### BRIEF
From the records below, please repeat exactly the line that has "p_i \in \P,$$", the line that has "когда $\ui_p(A) = \ui_p(B)$.", and every line between them, and nothing else.

Document images with source code
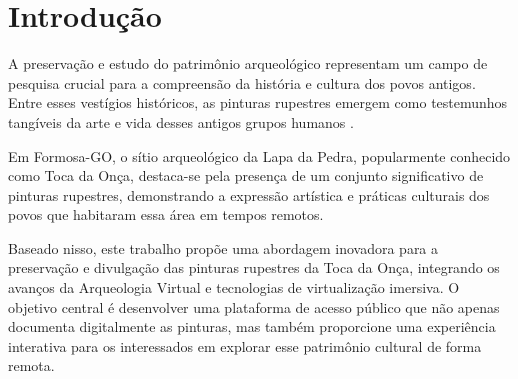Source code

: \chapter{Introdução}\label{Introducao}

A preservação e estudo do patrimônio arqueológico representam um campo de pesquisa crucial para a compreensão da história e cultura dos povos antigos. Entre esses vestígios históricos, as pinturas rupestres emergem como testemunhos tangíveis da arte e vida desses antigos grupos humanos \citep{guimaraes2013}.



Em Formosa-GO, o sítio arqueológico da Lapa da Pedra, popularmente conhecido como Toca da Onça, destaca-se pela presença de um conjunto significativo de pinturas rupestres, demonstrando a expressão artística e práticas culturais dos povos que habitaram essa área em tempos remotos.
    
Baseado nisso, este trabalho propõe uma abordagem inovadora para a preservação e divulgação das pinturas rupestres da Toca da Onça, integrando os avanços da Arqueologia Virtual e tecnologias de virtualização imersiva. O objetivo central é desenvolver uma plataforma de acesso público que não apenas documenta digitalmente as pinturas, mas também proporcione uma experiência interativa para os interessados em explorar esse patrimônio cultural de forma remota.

* * *

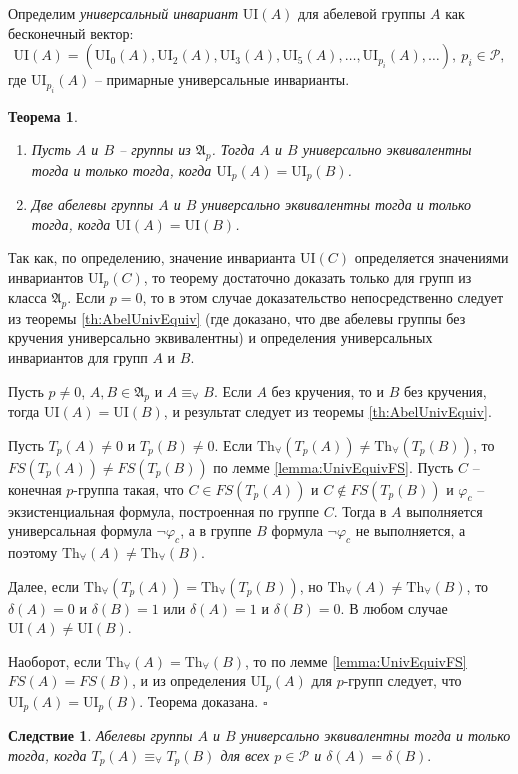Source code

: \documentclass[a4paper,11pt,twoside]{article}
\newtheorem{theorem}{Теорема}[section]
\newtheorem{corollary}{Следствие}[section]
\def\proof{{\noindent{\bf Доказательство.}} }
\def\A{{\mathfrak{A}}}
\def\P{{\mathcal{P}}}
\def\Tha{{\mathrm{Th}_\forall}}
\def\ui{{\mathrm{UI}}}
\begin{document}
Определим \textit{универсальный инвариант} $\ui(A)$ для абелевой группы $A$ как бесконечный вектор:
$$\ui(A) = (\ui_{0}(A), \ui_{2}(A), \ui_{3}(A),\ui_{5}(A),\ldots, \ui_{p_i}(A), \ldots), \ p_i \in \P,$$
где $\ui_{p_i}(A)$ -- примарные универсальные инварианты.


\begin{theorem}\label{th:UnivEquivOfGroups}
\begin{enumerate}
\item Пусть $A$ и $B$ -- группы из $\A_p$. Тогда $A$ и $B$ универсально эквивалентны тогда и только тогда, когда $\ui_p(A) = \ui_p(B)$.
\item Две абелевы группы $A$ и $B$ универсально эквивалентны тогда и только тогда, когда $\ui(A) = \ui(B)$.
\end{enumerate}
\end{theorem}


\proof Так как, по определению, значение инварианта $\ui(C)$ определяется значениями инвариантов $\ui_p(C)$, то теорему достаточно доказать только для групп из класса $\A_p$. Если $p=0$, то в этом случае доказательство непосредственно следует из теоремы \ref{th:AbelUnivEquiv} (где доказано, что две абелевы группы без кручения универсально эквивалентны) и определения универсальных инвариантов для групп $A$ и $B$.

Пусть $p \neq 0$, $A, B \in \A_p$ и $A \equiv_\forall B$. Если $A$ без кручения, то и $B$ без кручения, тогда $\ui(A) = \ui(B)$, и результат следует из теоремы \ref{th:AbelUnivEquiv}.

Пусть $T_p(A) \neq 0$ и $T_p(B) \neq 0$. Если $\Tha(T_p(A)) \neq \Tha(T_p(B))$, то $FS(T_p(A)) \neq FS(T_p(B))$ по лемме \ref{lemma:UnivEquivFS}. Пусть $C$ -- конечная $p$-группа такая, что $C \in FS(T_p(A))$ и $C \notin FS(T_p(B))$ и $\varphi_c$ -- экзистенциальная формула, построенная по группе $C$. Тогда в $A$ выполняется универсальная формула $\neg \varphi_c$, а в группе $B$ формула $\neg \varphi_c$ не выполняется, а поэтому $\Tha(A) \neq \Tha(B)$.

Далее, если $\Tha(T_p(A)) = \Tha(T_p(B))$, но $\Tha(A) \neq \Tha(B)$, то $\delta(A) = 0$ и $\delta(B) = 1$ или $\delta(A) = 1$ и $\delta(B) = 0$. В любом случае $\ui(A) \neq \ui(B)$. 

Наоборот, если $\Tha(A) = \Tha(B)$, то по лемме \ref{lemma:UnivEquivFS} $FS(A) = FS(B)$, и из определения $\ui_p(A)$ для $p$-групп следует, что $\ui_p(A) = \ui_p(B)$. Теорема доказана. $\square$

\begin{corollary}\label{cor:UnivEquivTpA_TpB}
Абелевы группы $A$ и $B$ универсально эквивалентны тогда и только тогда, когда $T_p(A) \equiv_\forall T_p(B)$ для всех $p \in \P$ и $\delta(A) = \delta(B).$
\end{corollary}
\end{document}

--

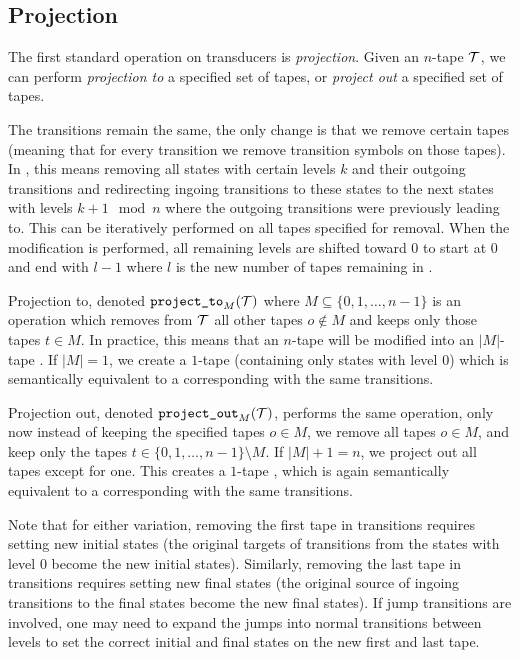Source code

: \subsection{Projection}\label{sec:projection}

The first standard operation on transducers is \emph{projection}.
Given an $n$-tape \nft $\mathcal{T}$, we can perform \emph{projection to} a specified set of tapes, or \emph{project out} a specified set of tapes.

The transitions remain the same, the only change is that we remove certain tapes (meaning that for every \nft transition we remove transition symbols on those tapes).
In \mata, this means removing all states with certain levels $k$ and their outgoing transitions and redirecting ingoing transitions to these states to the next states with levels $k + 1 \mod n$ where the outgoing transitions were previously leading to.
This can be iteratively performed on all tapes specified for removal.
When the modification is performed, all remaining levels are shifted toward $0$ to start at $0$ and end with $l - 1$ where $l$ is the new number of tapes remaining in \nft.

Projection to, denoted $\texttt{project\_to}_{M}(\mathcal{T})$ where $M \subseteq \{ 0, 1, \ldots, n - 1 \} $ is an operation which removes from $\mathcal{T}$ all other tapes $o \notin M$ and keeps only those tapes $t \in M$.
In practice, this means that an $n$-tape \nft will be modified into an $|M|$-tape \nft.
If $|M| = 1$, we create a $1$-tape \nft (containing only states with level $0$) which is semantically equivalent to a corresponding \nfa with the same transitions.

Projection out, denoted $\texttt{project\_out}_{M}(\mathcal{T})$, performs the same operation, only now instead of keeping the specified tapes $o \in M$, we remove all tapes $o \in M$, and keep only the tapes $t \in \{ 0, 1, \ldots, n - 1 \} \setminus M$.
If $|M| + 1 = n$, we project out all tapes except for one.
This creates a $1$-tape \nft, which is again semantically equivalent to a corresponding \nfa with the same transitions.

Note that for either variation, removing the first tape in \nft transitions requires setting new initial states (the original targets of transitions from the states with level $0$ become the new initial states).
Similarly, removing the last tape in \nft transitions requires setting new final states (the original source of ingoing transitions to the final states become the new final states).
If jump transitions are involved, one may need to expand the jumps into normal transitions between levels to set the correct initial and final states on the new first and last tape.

### RESPONSE
$$\ui(A) = (\ui_{0}(A), \ui_{2}(A), \ui_{3}(A),\ui_{5}(A),\ldots, \ui_{p_i}(A), \ldots), \ p_i \in \P,$$
где $\ui_{p_i}(A)$ -- примарные универсальные инварианты.


\begin{theorem}\label{th:UnivEquivOfGroups}
\begin{enumerate}
\item Пусть $A$ и $B$ -- группы из $\A_p$. Тогда $A$ и $B$ универсально эквивалентны тогда и только тогда, когда $\ui_p(A) = \ui_p(B)$.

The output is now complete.